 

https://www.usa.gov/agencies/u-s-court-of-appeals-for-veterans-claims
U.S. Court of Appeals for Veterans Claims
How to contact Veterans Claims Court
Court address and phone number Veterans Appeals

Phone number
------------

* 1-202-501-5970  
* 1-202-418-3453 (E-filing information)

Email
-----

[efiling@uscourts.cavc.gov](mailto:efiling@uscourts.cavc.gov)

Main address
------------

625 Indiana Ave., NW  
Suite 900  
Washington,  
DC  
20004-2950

────────────────

Write out the data above once more, exactly as it stands.

### ANSWER SPACE
https://www.usa.gov/agencies/u-s-court-of-appeals-for-veterans-claims
U.S. Court of Appeals for Veterans Claims
How to contact Veterans Claims Court
Court address and phone number Veterans Appeals

Phone number
------------

* 1-202-501-5970  
* 1-202-418-3453 (E-filing information)

Email
-----

[efiling@uscourts.cavc.gov](mailto:efiling@uscourts.cavc.gov)

Main address
------------

625 Indiana Ave., NW  
Suite 900  
Washington,  
DC  
20004-2950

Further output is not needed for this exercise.